**Dataset extract:**
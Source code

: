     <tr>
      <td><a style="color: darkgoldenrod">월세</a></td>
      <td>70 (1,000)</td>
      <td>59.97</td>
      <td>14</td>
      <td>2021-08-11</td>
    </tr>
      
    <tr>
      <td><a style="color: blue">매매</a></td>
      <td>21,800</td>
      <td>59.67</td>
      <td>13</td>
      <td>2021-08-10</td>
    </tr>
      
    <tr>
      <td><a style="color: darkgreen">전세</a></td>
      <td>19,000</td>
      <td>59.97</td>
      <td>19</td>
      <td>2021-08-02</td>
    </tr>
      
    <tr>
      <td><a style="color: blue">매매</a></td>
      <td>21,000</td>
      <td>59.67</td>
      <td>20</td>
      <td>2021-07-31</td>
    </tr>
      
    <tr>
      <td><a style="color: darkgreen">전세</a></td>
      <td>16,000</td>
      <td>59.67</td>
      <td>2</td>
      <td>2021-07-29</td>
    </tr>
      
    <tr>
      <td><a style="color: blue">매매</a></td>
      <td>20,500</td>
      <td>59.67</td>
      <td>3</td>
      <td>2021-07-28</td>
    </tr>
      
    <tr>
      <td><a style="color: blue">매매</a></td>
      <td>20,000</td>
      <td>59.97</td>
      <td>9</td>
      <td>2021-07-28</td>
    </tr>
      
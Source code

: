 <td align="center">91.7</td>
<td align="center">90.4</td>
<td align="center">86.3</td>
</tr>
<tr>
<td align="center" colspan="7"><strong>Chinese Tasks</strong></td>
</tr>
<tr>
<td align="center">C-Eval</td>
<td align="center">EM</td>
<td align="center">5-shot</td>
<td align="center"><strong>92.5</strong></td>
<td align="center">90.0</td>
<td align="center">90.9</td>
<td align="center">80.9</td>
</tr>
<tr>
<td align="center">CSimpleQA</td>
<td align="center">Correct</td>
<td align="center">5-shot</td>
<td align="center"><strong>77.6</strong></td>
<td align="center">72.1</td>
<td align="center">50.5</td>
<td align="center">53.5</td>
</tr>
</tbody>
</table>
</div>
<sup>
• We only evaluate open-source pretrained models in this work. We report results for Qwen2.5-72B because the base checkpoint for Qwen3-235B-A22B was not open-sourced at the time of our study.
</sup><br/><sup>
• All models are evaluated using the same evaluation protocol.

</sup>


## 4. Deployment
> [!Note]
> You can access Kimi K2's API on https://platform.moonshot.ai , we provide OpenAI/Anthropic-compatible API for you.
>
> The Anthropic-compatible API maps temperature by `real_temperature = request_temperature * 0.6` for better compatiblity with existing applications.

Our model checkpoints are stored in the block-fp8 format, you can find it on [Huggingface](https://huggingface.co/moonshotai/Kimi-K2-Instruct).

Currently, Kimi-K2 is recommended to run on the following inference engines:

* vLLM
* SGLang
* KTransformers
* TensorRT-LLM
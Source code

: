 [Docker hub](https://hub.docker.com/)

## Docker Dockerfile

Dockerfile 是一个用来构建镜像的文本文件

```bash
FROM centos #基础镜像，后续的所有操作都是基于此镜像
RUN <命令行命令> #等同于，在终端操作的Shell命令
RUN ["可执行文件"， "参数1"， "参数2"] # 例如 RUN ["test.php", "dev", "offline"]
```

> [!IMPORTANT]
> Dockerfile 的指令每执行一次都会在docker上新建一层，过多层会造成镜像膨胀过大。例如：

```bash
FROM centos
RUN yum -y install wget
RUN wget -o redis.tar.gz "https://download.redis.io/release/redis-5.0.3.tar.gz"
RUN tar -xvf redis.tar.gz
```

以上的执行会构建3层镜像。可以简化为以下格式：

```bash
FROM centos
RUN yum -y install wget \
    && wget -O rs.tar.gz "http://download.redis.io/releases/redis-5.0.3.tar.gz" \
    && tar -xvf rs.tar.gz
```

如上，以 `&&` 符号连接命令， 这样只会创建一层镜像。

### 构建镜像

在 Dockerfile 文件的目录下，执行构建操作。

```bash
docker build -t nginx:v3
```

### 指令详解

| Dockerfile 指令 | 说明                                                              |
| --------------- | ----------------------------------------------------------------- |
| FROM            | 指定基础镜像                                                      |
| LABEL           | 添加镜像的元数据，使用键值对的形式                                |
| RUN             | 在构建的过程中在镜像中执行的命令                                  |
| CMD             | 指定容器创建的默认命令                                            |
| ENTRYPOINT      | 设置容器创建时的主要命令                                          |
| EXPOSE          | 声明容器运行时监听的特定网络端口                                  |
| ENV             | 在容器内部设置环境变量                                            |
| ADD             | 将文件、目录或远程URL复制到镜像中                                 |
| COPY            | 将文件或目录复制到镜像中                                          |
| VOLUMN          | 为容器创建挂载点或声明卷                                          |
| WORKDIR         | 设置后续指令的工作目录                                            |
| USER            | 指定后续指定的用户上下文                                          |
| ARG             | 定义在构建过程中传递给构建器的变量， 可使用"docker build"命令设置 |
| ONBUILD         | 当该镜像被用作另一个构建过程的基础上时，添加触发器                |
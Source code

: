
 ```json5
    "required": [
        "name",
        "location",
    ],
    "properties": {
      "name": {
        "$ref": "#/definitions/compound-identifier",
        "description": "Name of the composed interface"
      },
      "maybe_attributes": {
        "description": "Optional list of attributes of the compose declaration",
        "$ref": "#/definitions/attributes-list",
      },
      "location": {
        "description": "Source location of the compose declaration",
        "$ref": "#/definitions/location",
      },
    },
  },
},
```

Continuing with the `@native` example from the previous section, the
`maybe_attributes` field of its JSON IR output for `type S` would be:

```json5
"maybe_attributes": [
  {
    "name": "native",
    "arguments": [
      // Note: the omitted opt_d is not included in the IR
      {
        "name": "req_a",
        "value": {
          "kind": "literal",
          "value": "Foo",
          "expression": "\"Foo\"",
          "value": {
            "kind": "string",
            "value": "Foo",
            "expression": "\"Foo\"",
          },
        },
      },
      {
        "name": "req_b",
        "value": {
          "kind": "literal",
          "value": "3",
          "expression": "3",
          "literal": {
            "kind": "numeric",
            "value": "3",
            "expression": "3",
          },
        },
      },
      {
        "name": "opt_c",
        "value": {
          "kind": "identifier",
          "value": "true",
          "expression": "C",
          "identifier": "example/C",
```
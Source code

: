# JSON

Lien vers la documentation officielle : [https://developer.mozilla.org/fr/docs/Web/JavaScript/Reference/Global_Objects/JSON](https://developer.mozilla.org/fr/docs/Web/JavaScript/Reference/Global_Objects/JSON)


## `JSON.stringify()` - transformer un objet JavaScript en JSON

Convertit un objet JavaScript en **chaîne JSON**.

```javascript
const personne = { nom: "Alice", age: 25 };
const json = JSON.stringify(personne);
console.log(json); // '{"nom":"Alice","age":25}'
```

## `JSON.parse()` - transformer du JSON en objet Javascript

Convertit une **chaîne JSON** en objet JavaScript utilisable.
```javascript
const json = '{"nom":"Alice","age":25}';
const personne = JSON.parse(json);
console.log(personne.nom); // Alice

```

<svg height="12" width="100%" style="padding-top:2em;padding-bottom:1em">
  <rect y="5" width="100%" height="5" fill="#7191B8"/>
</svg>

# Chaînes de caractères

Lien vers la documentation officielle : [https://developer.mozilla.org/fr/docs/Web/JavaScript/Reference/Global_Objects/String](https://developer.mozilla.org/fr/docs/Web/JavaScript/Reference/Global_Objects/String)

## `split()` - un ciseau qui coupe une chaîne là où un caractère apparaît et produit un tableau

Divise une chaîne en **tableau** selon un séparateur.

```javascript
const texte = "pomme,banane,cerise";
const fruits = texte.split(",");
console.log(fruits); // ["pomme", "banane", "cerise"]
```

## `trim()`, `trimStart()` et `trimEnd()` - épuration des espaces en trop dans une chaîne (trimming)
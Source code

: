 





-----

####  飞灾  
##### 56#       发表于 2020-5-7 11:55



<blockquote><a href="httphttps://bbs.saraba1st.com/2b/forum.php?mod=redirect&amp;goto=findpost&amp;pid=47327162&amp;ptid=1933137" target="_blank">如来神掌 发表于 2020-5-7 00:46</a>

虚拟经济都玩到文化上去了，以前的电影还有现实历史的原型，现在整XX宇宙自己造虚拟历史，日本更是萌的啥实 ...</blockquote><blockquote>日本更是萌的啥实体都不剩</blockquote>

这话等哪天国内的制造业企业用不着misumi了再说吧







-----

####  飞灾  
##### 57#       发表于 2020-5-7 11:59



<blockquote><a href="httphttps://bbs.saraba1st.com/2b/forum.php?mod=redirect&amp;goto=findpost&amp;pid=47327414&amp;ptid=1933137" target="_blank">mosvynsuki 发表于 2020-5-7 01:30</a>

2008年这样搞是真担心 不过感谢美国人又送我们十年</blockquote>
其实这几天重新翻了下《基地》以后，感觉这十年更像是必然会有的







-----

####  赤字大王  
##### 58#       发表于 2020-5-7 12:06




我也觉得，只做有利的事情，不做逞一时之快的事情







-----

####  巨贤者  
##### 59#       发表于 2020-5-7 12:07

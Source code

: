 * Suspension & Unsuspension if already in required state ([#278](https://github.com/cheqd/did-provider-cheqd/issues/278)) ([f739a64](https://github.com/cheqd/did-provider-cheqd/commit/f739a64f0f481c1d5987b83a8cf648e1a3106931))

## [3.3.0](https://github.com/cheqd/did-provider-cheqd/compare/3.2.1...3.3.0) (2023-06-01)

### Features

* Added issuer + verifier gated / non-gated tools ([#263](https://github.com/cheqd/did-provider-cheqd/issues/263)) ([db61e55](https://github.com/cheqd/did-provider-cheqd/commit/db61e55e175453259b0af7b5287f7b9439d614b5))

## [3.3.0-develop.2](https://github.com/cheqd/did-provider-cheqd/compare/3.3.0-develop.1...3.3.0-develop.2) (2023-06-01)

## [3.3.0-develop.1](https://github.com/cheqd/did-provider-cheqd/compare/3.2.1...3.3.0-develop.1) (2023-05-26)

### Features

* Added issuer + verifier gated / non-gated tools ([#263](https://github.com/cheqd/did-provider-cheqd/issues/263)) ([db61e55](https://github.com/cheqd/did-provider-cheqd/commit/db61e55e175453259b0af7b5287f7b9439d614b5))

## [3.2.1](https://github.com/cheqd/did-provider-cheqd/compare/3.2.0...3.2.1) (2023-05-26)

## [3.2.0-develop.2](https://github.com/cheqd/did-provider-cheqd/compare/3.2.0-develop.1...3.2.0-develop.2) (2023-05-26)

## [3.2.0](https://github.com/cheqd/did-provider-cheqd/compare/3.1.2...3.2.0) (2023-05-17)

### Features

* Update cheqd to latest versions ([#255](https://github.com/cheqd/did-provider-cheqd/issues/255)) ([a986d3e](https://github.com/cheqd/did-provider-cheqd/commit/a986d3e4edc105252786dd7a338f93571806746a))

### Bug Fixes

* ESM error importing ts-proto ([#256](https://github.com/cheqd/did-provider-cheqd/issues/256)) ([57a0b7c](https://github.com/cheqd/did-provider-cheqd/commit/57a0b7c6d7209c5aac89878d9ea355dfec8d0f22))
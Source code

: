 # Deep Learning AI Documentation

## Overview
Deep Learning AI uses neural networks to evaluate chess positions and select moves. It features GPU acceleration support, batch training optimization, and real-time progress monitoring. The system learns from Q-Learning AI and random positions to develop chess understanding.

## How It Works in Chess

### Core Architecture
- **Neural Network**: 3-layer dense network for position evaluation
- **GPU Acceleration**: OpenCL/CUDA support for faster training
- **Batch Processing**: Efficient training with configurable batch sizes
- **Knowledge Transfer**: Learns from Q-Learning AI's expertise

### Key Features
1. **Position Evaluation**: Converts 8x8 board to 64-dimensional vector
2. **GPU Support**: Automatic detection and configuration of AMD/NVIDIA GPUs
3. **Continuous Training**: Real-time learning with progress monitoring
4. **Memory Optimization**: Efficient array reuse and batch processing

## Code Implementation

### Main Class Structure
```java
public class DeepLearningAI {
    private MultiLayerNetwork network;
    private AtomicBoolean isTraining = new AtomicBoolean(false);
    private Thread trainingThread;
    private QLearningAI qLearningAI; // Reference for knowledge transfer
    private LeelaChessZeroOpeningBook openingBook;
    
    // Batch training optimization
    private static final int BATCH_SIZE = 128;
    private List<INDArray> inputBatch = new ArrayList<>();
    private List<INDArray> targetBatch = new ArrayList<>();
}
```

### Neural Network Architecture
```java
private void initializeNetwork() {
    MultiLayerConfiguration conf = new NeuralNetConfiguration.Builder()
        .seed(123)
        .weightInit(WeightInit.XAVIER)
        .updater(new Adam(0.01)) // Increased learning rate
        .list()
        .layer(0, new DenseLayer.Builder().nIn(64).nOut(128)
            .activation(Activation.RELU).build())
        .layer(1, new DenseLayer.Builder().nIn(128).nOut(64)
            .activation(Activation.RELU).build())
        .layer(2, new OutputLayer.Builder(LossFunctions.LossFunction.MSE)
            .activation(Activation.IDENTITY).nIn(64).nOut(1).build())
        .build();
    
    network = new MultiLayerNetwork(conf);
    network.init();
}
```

**Task requirements:** What lines in the data include the string "MultiLayerNetwork"? Copy each one.

**Output of the exercise:**
    private MultiLayerNetwork network;
    network = new MultiLayerNetwork(conf);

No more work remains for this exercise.